La previsione a 27 giorni lo conferma: 120 a inizio settimana, 115 mercoledì, 100 giovedì, 95 venerdì e sabato, 90 domenica. Lo riteniamo realistico e alziamo solo leggermente l'inizio della settimana, perché con 116 il flusso è già oggi sotto il valore NOAA e la tabella è del 24 agosto. Il nostro corridoio per la settimana: 105–120 all'inizio, 90–105 da giovedì.
Dal punto di vista geomagnetico, invece, la settimana è tranquilla — dopo una notte agitata. Sabato 29 agosto il campo è salito a livelli attivi sotto l'influenza di un buco coronale a polarità positiva, ai quali si sono aggiunte le CME partite dal Sole il 25 e 26 agosto. Il campo magnetico totale ha raggiunto 15 nT, la componente Bz è scesa fino a −13 nT, il vento solare è salito da 280 a 440 km/s. Per sabato sera, tra le 21 e le 24 UTC, lo SWPC prevedeva un Kp di 5,67, cioè un G2. Per domenica sono attese ancora condizioni attive, da lunedì lo SWPC prevede un campo prevalentemente tranquillo.
Per la nuova settimana significa che il rischio di disturbo non è più di notte, ma di giorno. Lo SWPC indica 25 per cento al giorno per i blackout radio R1–R2 e 1 per cento per un flare X. Nelle immagini dei coronografi non si vedono al momento CME dirette verso la Terra.

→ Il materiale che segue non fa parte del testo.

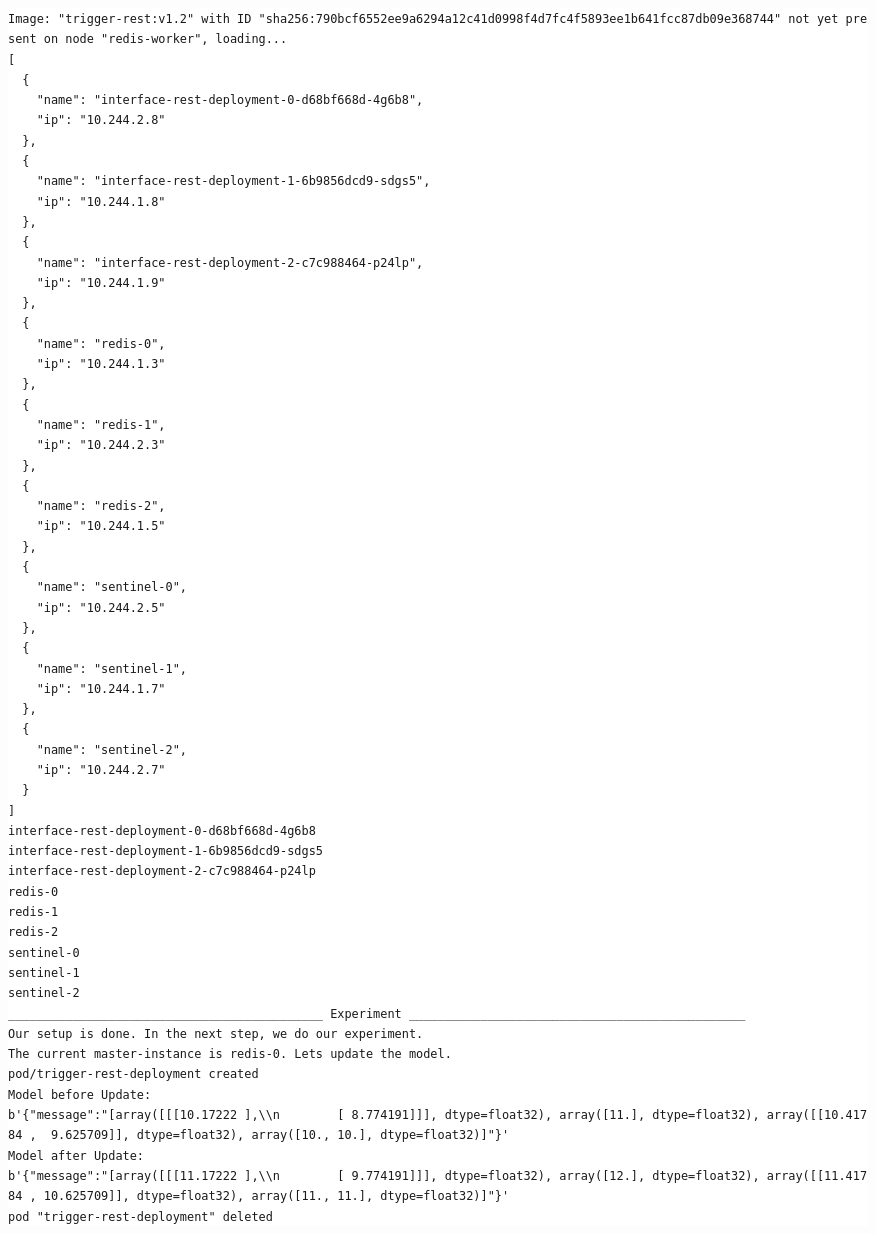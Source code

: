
 ```
Image: "trigger-rest:v1.2" with ID "sha256:790bcf6552ee9a6294a12c41d0998f4d7fc4f5893ee1b641fcc87db09e368744" not yet present on node "redis-worker", loading...
[
  {
    "name": "interface-rest-deployment-0-d68bf668d-4g6b8",
    "ip": "10.244.2.8"
  },
  {
    "name": "interface-rest-deployment-1-6b9856dcd9-sdgs5",
    "ip": "10.244.1.8"
  },
  {
    "name": "interface-rest-deployment-2-c7c988464-p24lp",
    "ip": "10.244.1.9"
  },
  {
    "name": "redis-0",
    "ip": "10.244.1.3"
  },
  {
    "name": "redis-1",
    "ip": "10.244.2.3"
  },
  {
    "name": "redis-2",
    "ip": "10.244.1.5"
  },
  {
    "name": "sentinel-0",
    "ip": "10.244.2.5"
  },
  {
    "name": "sentinel-1",
    "ip": "10.244.1.7"
  },
  {
    "name": "sentinel-2",
    "ip": "10.244.2.7"
  }
]
interface-rest-deployment-0-d68bf668d-4g6b8
interface-rest-deployment-1-6b9856dcd9-sdgs5
interface-rest-deployment-2-c7c988464-p24lp
redis-0
redis-1
redis-2
sentinel-0
sentinel-1
sentinel-2
____________________________________________ Experiment _______________________________________________
Our setup is done. In the next step, we do our experiment.
The current master-instance is redis-0. Lets update the model.
pod/trigger-rest-deployment created
Model before Update:
b'{"message":"[array([[[10.17222 ],\\n        [ 8.774191]]], dtype=float32), array([11.], dtype=float32), array([[10.41784 ,  9.625709]], dtype=float32), array([10., 10.], dtype=float32)]"}'
Model after Update:
b'{"message":"[array([[[11.17222 ],\\n        [ 9.774191]]], dtype=float32), array([12.], dtype=float32), array([[11.41784 , 10.625709]], dtype=float32), array([11., 11.], dtype=float32)]"}'
pod "trigger-rest-deployment" deleted
```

E poi c'è il calendario. L'equinozio cade il 22 settembre, e le settimane precedenti sono tradizionalmente la migliore stagione DX dell'anno sulle bande intermedie. I due emisferi sono illuminati in modo uniforme, la ionosfera sui percorsi nord-sud è simmetrica e l'assorbimento nello strato D diminuisce con il Sole più basso. Un flusso di 100 a settembre vale più su 20 e 17 m di un flusso di 120 a luglio. Questo compensa buona parte di ciò che il Sole toglie questa settimana.
Previsione per banda
Flusso in calo con campo tranquillo sposta l'attività verso il basso. I 20 m restano il cavallo di battaglia, i 17 m diventano una banda pomeridiana con finestre più corte, i 15 m sono utilizzabili solo nella prima parte della settimana. In compenso le notti si allungano sensibilmente e le bande basse tornano.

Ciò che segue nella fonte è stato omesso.